En seguida el joven se asomó a la puerta que daba al río, y llamó a Pedro, que acababa de salir de la sala con el servicio de la mesa.

El veterano se presentó en el acto.

-Pedro, durante comíamos, ¿dónde estaba Fermín?

-No se ha movido de la cocina después que guardamos los caballos en el cuarto caído.

-¿Y ni usted, ni él han sentido cosa alguna en el camino, o cerca de la casa?

-Nada, señor.

-Sin embargo, un hombre ha estado largo rato, al parecer, contra las ventanas del aposento de Luisa.

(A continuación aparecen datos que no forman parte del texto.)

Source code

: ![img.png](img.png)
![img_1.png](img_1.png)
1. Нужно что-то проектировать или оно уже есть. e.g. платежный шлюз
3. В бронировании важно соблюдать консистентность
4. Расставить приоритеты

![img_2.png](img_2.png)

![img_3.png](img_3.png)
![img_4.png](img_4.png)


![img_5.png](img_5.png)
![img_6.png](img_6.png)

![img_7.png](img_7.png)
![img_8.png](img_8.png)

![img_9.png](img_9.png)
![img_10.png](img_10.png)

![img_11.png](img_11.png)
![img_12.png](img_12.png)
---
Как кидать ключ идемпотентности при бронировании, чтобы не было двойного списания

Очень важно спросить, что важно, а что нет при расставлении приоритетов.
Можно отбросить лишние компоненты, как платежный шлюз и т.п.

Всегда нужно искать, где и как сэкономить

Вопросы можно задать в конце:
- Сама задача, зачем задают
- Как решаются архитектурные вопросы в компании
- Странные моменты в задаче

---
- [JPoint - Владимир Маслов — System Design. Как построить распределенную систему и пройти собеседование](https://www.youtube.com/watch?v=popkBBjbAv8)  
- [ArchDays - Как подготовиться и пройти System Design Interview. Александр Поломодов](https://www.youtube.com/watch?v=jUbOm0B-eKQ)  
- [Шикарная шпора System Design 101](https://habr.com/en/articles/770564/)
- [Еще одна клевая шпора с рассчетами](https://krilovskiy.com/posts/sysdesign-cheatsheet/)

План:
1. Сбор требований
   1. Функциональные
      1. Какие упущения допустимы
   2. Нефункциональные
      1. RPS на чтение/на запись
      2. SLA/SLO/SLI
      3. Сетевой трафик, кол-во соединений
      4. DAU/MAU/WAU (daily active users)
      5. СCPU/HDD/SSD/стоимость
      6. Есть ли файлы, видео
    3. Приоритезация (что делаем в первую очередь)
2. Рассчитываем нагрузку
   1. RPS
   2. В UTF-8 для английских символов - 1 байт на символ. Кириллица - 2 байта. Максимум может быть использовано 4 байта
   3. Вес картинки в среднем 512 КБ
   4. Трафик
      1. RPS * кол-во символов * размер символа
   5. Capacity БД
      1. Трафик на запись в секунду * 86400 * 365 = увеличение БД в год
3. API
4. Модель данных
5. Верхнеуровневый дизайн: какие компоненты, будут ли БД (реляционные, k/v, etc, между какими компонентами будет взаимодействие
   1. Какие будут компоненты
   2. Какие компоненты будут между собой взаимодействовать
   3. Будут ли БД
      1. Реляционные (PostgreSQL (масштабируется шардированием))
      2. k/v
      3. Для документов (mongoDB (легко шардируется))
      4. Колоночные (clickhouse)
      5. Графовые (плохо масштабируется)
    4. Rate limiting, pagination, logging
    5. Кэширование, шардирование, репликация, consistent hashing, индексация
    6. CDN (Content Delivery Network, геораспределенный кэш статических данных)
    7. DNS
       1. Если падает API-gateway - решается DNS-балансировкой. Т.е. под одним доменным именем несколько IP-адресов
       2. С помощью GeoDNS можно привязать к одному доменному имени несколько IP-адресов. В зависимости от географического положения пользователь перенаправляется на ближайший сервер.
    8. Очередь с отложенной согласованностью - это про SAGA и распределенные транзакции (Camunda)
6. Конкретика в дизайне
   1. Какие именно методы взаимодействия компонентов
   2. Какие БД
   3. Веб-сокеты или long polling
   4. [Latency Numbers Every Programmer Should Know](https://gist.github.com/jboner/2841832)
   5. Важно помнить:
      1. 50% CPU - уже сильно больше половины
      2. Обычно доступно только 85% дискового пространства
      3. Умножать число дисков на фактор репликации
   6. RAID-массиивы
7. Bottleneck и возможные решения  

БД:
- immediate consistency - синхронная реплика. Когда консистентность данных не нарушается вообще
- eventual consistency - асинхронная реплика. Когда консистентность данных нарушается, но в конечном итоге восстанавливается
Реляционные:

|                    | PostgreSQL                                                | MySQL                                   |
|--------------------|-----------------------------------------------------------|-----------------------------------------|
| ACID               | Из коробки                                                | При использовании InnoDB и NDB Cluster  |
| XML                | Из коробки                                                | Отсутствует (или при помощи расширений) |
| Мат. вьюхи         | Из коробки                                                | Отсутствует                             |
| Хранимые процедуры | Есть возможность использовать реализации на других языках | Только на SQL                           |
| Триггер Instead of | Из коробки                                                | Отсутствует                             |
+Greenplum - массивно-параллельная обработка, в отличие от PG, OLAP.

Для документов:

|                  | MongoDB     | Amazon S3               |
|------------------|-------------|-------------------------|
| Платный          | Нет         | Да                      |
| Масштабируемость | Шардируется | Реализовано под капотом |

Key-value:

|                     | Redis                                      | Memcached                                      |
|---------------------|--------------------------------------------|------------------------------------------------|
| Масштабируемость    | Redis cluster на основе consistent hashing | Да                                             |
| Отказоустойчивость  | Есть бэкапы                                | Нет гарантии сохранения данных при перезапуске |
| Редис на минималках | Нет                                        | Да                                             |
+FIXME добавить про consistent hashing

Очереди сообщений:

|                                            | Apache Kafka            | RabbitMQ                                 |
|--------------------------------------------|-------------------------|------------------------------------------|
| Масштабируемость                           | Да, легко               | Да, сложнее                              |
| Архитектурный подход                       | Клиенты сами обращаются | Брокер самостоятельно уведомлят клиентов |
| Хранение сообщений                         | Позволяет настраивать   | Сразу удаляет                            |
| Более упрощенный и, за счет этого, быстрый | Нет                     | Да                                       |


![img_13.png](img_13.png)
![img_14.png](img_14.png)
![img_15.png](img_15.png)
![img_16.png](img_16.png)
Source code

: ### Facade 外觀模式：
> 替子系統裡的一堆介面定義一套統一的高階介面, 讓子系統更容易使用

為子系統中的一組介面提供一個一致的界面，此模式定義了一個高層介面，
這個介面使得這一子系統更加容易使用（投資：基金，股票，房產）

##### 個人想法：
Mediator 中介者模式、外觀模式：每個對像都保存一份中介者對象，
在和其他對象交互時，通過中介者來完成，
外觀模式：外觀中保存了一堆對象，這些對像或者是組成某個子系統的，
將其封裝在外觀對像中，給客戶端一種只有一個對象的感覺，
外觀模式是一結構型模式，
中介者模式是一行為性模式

El soldado llevó las manos a sus canos bigotes y, fingiendo retorcerlos, se dio un fuerte tirón de ellos.

-Usted no lo ha sentido, Pedro. Eso ha podido suceder, pero es necesario mayor vigilancia en adelante; llame usted a Fermín y entretanto ponga usted el freno al caballo que él monta.

Pedro salió sin responder una palabra, y al instante entró el criado de Daniel.

-Fermín, necesito saber si hay hombres a caballo entre los olivos; y si no están ahí, quiero saber qué dirección acaban de tomar, y cuántos eran; si de allí han salido, no hará cinco minutos cuando tú llegues.

Fermín se retiró, y en el acto Daniel, Amalia y Eduardo pasaron al aposento de Luisa, y abrieron la ventana, de donde se descubría el camino y los cuarenta o cincuenta árboles que aparecían a tres cuadras de la casa, como otros tantos fantasmas que visitaban aquel solitario paraje.

Pocos minutos hacía que estaban observando el camino en la dirección a los árboles cuando Amalia dijo:

-¿Pero por qué tarda en salir Fermín?

-Oh, está ya a muchas cuadras de nosotros, Amalia.

-Pero si no ha pasado y sólo por aquí se va al camino.

-No, mi hija, no; Fermín es buen gaucho, y sabe que al animal que dispara no se le persigue de atrás; estoy seguro que ha bajado la barranca, y que a tres o cuatro cuadras ha subido y dado vuelta hacia los olivos por el camino de arriba... Allí está, ¿lo ves?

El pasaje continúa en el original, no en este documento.